§ **Exercise aim**: Repeat each record exactly. Any picture gets left out.

┌────────

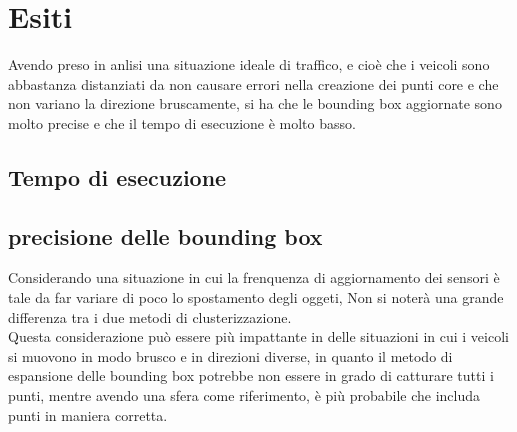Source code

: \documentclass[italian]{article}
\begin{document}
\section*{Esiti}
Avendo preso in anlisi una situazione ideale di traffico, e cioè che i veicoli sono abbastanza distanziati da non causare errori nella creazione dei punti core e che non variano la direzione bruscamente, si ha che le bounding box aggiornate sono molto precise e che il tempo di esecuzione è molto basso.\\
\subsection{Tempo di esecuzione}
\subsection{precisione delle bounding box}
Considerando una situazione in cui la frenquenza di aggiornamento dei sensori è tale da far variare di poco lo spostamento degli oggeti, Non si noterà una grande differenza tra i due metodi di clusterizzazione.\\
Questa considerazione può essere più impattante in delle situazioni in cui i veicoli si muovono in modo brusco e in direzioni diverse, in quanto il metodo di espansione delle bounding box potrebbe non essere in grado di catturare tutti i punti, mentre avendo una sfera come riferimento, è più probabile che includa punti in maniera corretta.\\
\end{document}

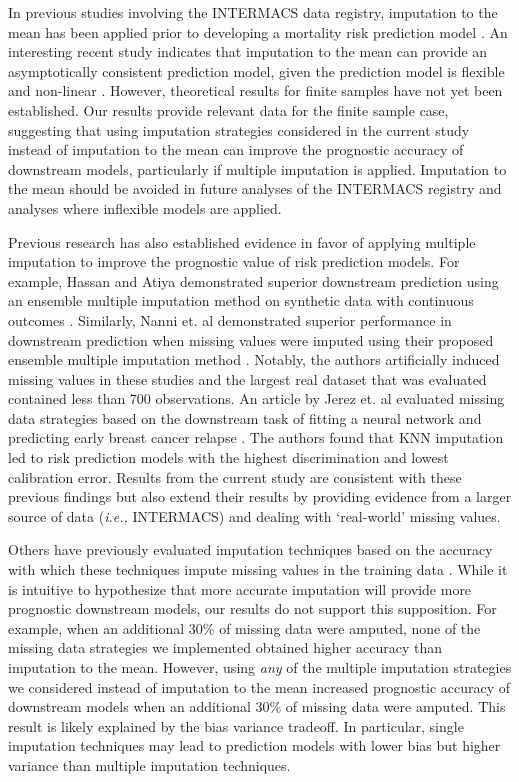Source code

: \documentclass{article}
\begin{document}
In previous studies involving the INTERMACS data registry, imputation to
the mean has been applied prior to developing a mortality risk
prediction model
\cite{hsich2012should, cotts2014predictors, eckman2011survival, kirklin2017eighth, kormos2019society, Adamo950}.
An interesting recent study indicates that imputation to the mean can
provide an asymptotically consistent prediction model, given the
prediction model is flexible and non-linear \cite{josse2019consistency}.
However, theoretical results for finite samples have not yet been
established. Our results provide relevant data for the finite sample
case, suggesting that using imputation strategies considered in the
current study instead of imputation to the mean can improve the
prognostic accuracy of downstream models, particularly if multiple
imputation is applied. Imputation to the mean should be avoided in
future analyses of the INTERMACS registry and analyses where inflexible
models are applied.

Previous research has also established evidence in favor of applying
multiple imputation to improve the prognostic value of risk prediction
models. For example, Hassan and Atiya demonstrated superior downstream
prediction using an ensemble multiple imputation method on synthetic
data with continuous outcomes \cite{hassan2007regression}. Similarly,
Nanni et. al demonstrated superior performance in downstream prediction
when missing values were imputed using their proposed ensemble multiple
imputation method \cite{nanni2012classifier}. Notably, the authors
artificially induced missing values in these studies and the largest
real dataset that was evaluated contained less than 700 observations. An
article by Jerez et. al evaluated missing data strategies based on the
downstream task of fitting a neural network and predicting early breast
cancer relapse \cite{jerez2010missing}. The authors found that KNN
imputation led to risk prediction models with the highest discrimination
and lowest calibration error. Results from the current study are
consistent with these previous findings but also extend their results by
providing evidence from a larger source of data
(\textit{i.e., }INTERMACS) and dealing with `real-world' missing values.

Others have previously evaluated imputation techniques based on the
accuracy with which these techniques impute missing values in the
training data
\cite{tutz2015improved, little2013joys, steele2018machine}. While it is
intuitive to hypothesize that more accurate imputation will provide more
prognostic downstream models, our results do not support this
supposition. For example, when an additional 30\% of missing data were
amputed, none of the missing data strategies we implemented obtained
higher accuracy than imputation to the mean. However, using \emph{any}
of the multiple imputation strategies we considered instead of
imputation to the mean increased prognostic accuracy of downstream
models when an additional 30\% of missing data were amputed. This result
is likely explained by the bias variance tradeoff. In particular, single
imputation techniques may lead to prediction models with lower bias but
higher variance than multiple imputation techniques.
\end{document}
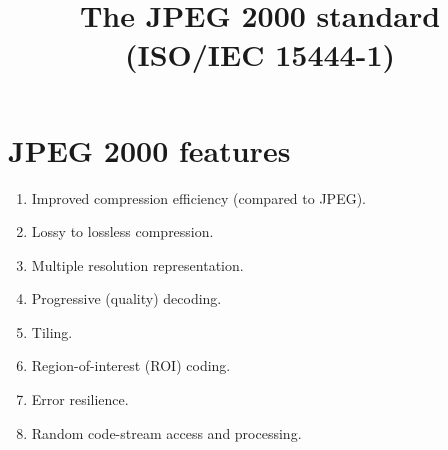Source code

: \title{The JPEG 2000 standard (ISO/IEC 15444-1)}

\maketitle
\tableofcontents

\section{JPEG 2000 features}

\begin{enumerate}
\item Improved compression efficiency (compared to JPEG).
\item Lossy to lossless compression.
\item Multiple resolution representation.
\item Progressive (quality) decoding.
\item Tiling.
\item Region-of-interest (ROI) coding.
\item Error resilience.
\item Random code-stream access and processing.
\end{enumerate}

└────────

§ **Output for this task**:
Source code

: \documentclass[italian]{article}
\begin{document}
\section*{Esiti}
Avendo preso in anlisi una situazione ideale di traffico, e cioè che i veicoli sono abbastanza distanziati da non causare errori nella creazione dei punti core e che non variano la direzione bruscamente, si ha che le bounding box aggiornate sono molto precise e che il tempo di esecuzione è molto basso.\\
\subsection{Tempo di esecuzione}
\subsection{precisione delle bounding box}
Considerando una situazione in cui la frenquenza di aggiornamento dei sensori è tale da far variare di poco lo spostamento degli oggeti, Non si noterà una grande differenza tra i due metodi di clusterizzazione.\\
Questa considerazione può essere più impattante in delle situazioni in cui i veicoli si muovono in modo brusco e in direzioni diverse, in quanto il metodo di espansione delle bounding box potrebbe non essere in grado di catturare tutti i punti, mentre avendo una sfera come riferimento, è più probabile che includa punti in maniera corretta.\\
\end{document}

Source code

: \documentclass{article}
\begin{document}
In previous studies involving the INTERMACS data registry, imputation to
the mean has been applied prior to developing a mortality risk
prediction model
\cite{hsich2012should, cotts2014predictors, eckman2011survival, kirklin2017eighth, kormos2019society, Adamo950}.
An interesting recent study indicates that imputation to the mean can
provide an asymptotically consistent prediction model, given the
prediction model is flexible and non-linear \cite{josse2019consistency}.
However, theoretical results for finite samples have not yet been
established. Our results provide relevant data for the finite sample
case, suggesting that using imputation strategies considered in the
current study instead of imputation to the mean can improve the
prognostic accuracy of downstream models, particularly if multiple
imputation is applied. Imputation to the mean should be avoided in
future analyses of the INTERMACS registry and analyses where inflexible
models are applied.

Previous research has also established evidence in favor of applying
multiple imputation to improve the prognostic value of risk prediction
models. For example, Hassan and Atiya demonstrated superior downstream
prediction using an ensemble multiple imputation method on synthetic
data with continuous outcomes \cite{hassan2007regression}. Similarly,
Nanni et. al demonstrated superior performance in downstream prediction
when missing values were imputed using their proposed ensemble multiple
imputation method \cite{nanni2012classifier}. Notably, the authors
artificially induced missing values in these studies and the largest
real dataset that was evaluated contained less than 700 observations. An
article by Jerez et. al evaluated missing data strategies based on the
downstream task of fitting a neural network and predicting early breast
cancer relapse \cite{jerez2010missing}. The authors found that KNN
imputation led to risk prediction models with the highest discrimination
and lowest calibration error. Results from the current study are
consistent with these previous findings but also extend their results by
providing evidence from a larger source of data
(\textit{i.e., }INTERMACS) and dealing with `real-world' missing values.

Others have previously evaluated imputation techniques based on the
accuracy with which these techniques impute missing values in the
training data
\cite{tutz2015improved, little2013joys, steele2018machine}. While it is
intuitive to hypothesize that more accurate imputation will provide more
prognostic downstream models, our results do not support this
supposition. For example, when an additional 30\% of missing data were
amputed, none of the missing data strategies we implemented obtained
higher accuracy than imputation to the mean. However, using \emph{any}
of the multiple imputation strategies we considered instead of
imputation to the mean increased prognostic accuracy of downstream
models when an additional 30\% of missing data were amputed. This result
is likely explained by the bias variance tradeoff. In particular, single
imputation techniques may lead to prediction models with lower bias but
higher variance than multiple imputation techniques.
\end{document}
Source code

: \title{The JPEG 2000 standard (ISO/IEC 15444-1)}

\maketitle
\tableofcontents

\section{JPEG 2000 features}

\begin{enumerate}
\item Improved compression efficiency (compared to JPEG).
\item Lossy to lossless compression.
\item Multiple resolution representation.
\item Progressive (quality) decoding.
\item Tiling.
\item Region-of-interest (ROI) coding.
\item Error resilience.
\item Random code-stream access and processing.
\end{enumerate}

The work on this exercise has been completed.